32-Bit MIPS ALU: Simulation

I recently completed the design and implementation of my Final Year Project. However, during the simulation phase near the end, I realized that the Cyclone V SX SoC Development Kit wasn’t the best match for this type of project. As I said I would in my previous post, I discussed this with my supervisor, and fortunately, I got my hands on not only the DE1 board but also the DE2.

I want to dedicate this post not only to testing and simulating my FYP design, but also to sharing my approach to using FPGA development boards and how I deal with them.

Knowing The Board
Burning VHDL
Back To 32-Bit MIPS ALU
Conclusion
Source Code

I have experience with the DE1 board from my Digital Computer Design course labs. It’s a solid and reliable board, easy to work with. But after giving it some thought, I realized that choosing the DE1 over the DE2 would be a big mistake. The DE2 board offers more advanced features and higher performance, like an improved version of the DE1, even down to its layout. That’s why I’ll go with it.

Knowing The Board

Starting with the user manual is a smart move to know the board. I usually just skim through the important parts instead of reading it all in detail. The most important aspects for us are understanding the layout, components, and pin assignments of the board.

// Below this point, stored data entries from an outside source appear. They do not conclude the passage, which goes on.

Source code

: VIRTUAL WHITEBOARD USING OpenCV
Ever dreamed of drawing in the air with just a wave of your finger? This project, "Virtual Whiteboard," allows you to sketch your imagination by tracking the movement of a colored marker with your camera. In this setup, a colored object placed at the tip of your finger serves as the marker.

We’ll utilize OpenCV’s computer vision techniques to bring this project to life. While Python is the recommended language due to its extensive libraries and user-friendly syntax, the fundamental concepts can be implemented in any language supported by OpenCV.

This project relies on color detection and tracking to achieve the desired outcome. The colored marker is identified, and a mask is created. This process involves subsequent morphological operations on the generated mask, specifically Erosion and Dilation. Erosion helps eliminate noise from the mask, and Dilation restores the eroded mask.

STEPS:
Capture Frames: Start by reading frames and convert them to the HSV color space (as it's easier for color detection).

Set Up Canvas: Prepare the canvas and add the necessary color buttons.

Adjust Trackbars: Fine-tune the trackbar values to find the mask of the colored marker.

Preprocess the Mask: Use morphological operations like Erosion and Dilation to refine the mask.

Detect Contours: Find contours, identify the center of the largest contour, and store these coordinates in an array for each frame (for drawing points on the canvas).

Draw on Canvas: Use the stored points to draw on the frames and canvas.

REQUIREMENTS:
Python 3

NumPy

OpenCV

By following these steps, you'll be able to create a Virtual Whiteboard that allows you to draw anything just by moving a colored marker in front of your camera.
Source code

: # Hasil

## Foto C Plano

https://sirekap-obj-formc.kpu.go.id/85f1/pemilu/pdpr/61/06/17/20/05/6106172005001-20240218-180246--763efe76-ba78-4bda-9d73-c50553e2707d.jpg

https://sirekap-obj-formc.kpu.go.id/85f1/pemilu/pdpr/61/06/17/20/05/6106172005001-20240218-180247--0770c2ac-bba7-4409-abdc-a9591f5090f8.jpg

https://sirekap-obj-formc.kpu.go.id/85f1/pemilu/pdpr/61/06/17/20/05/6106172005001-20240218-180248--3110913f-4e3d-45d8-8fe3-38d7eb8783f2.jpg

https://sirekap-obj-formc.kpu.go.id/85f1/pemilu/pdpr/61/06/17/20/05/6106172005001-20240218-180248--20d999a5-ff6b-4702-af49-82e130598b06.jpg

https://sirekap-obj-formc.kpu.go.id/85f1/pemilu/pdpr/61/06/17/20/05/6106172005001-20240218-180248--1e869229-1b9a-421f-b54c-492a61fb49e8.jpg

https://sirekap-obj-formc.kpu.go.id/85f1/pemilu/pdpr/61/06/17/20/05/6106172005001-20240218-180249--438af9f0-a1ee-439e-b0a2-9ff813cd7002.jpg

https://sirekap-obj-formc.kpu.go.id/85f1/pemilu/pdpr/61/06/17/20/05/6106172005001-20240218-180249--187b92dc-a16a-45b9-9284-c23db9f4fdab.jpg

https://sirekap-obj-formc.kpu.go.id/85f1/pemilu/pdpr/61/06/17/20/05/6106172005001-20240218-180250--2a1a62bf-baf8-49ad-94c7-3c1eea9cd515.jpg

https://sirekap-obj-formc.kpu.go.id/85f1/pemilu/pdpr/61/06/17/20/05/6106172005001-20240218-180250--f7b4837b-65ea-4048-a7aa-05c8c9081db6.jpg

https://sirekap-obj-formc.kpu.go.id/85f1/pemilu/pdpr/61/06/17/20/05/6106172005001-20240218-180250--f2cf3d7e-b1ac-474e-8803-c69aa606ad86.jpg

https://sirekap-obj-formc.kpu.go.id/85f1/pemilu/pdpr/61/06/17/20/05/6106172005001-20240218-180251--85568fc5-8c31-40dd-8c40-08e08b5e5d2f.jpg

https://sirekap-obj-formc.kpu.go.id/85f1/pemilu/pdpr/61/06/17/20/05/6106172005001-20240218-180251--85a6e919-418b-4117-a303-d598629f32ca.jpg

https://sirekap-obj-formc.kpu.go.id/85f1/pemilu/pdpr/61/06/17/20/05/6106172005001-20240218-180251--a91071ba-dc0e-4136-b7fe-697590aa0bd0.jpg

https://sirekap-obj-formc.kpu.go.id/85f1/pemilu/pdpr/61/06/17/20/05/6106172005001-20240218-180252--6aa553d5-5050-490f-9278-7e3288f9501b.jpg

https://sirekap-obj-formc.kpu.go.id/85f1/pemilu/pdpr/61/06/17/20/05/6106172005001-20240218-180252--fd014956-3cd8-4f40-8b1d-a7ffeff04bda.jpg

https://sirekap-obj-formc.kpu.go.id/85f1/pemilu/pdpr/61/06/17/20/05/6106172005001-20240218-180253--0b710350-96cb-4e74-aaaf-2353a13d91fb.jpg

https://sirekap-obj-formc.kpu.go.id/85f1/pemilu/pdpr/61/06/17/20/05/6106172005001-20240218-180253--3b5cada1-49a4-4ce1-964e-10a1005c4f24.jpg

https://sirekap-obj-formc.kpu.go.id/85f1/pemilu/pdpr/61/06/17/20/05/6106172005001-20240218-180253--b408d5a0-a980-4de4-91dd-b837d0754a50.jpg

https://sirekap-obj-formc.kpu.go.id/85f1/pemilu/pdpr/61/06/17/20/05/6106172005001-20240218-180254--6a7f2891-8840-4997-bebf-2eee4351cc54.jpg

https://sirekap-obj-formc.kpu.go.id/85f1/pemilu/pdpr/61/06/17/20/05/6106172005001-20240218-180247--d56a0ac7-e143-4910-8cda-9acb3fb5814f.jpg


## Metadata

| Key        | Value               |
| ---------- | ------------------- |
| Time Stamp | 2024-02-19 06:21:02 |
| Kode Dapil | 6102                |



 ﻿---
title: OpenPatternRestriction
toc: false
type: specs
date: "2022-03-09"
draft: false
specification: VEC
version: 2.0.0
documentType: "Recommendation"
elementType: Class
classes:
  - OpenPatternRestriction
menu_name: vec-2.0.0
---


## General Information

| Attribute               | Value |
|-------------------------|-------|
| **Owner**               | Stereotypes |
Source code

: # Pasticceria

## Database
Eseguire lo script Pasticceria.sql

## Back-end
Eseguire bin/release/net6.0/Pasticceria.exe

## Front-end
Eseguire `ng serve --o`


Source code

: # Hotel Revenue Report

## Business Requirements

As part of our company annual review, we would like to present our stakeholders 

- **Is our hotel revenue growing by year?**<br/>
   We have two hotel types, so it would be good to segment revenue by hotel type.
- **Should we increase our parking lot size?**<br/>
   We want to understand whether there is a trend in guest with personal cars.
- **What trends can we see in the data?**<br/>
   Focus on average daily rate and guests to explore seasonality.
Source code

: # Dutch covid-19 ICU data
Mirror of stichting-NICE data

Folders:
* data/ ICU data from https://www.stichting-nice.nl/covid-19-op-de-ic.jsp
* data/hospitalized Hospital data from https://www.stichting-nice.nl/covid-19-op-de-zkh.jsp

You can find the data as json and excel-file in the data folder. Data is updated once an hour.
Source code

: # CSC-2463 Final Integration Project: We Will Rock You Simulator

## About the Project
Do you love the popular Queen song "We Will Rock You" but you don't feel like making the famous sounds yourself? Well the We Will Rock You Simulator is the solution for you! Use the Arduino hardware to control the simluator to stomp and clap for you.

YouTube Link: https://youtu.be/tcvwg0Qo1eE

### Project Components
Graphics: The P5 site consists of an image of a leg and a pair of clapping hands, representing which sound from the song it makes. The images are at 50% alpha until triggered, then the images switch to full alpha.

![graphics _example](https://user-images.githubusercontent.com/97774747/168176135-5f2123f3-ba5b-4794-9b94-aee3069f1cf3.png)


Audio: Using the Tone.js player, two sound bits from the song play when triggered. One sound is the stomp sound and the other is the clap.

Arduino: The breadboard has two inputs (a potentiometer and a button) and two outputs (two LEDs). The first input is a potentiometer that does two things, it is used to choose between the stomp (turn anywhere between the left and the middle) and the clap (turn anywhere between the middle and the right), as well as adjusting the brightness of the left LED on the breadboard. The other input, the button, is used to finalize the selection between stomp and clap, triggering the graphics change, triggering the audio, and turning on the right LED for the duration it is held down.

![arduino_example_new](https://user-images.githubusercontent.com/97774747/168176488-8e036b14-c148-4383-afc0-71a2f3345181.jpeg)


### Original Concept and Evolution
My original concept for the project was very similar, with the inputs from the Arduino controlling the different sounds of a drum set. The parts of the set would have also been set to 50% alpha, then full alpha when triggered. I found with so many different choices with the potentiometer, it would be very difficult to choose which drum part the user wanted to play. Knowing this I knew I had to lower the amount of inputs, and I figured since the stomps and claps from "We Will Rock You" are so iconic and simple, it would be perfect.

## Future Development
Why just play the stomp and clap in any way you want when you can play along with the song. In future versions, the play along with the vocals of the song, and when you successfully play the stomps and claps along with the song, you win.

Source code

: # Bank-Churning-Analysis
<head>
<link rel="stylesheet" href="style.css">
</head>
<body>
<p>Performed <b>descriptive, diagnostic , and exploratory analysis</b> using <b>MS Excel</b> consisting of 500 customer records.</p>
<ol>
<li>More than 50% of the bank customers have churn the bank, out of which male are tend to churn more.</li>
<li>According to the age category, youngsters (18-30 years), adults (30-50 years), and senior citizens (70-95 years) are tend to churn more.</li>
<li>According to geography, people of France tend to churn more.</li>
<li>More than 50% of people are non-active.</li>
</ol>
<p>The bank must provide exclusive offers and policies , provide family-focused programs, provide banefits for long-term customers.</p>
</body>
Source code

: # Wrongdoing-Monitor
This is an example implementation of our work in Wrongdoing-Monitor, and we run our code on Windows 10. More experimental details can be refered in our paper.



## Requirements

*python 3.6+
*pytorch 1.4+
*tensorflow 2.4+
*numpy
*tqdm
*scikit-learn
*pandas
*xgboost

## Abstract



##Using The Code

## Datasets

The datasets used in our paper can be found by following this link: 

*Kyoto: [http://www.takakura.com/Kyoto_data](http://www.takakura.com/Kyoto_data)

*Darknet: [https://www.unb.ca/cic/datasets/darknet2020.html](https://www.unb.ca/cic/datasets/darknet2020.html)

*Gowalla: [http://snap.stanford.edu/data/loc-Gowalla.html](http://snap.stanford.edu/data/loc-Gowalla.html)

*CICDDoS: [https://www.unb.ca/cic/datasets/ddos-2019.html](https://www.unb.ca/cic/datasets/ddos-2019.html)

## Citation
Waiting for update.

Pin assignments determine which physical pins on the FPGA are connected to specific components, so that we can map our logical design to physical hardware. For example, in DE2 board, we have 18 switches. By referring to the pin table, we can find their pin assignments. Now that everything makes sense, we’re good to go.

Burning VHDL

Let’s start with a simple VHDL design to burn onto the board and then try simulating it. I want to program the board so that different two-bit inputs from switches SW0 and SW1 will display different characters on one of the seven-segment displays. For example, when the input is ‘00’, it will display ‘S’, for ‘01’ it will display ‘A’, for ‘10’ it will display ‘E’, and for ‘11’ it will display ‘B’.

library IEEE;
use IEEE.std_logic_1164.all;

entity SevenSegmentDisplay is
	port(
			-- Input
			charSelect : in std_logic_vector(1 downto 0); -- Character selection

			-- Output
			segDisplay :  out std_logic_vector(6 downto 0) -- 7-Segment display
		);
end SevenSegmentDisplay;

architecture Behavioral of SevenSegmentDisplay is
begin
	process(charSelect)
	begin
		case charSelect is
			when "00" => segDisplay <= "0010010"; -- Displays 'S'
			when "01" => segDisplay <= "0001000"; -- Displays 'A'                     
			when "10" => segDisplay <= "0000110"; -- Displays 'E'
			when "11" => segDisplay <= "0000000"; -- Displays 'B'
			when others => segDisplay <= "1111111"; -- All segments off
		end case;	
	end process;
end Behavioral;

Using Intel Quartus Web Edition this time is a good choice. Following the user manual, it’s important to select the device when creating a new project. Then, we assign the logical ports to physical pins on the board using the pin planner, following the pin table as before.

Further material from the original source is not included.